* REQUIRED ACTION: Each line of the data that includes "different" must be copied.

* Plain-text document sources:
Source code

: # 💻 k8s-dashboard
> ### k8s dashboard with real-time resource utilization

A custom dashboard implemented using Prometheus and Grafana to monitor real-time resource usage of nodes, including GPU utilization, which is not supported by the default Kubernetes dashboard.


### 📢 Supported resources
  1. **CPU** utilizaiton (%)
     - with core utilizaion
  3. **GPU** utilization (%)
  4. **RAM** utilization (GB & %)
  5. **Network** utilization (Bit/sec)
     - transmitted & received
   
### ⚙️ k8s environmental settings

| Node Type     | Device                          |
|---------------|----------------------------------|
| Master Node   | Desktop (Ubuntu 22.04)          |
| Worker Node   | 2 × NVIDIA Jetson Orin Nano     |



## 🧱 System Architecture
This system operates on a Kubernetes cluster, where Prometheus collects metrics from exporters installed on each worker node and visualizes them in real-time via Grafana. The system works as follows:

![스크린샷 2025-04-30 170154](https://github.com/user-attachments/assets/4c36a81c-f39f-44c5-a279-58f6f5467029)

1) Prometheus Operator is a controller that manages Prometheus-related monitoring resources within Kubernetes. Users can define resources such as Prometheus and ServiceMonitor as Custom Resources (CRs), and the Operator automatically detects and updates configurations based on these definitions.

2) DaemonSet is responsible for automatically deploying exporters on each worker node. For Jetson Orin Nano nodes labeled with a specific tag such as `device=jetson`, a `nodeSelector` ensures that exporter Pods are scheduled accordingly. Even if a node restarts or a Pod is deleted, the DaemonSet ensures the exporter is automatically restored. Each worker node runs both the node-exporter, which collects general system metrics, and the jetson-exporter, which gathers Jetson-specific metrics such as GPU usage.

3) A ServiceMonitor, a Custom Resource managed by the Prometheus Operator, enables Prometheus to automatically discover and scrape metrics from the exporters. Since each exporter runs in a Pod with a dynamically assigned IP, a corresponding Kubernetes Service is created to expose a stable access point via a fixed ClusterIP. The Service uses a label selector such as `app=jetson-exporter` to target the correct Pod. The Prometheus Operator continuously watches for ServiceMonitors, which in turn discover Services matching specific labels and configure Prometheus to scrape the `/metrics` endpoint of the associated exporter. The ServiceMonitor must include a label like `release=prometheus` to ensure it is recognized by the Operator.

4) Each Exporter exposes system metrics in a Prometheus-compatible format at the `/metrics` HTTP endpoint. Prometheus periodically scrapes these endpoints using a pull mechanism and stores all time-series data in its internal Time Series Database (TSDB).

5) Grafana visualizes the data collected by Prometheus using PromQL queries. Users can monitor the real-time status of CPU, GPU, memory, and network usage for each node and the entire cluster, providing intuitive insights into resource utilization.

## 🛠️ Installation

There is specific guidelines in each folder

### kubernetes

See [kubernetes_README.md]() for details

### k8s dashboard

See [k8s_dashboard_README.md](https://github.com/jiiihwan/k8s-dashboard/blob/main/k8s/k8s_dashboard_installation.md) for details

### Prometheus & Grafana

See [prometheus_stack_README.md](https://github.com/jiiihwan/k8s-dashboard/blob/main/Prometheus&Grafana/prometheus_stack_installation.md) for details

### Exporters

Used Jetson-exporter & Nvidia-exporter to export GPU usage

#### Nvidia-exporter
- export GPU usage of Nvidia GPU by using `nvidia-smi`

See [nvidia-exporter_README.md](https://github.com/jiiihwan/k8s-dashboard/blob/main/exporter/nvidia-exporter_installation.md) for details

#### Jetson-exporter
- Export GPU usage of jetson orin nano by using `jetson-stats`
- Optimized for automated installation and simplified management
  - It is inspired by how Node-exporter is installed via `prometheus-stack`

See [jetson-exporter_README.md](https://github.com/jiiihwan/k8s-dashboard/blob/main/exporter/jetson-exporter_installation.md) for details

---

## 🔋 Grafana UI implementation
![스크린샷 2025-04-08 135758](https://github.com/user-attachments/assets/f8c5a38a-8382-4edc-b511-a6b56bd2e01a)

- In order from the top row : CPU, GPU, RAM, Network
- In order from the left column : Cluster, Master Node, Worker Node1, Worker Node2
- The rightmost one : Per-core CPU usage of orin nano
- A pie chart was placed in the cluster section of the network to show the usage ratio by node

==

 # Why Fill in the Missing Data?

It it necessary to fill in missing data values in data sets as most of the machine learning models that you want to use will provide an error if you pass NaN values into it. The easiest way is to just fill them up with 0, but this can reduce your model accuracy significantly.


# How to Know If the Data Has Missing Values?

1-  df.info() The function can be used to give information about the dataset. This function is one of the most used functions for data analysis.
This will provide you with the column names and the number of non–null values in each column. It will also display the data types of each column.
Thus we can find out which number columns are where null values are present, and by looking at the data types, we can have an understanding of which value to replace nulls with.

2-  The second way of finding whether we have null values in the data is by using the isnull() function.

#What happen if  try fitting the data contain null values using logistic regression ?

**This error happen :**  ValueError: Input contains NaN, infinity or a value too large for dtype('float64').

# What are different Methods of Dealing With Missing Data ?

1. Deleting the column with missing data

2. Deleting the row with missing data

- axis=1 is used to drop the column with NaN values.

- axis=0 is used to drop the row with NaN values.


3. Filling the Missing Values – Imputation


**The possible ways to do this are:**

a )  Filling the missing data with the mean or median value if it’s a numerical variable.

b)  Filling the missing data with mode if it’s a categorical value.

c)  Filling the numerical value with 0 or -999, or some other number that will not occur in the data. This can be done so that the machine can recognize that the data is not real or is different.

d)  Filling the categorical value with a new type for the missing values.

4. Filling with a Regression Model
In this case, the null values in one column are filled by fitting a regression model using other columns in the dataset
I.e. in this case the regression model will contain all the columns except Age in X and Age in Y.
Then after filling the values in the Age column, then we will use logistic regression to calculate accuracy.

* ANSWER:
# What are different Methods of Dealing With Missing Data ?
c)  Filling the numerical value with 0 or -999, or some other number that will not occur in the data. This can be done so that the machine can recognize that the data is not real or is different.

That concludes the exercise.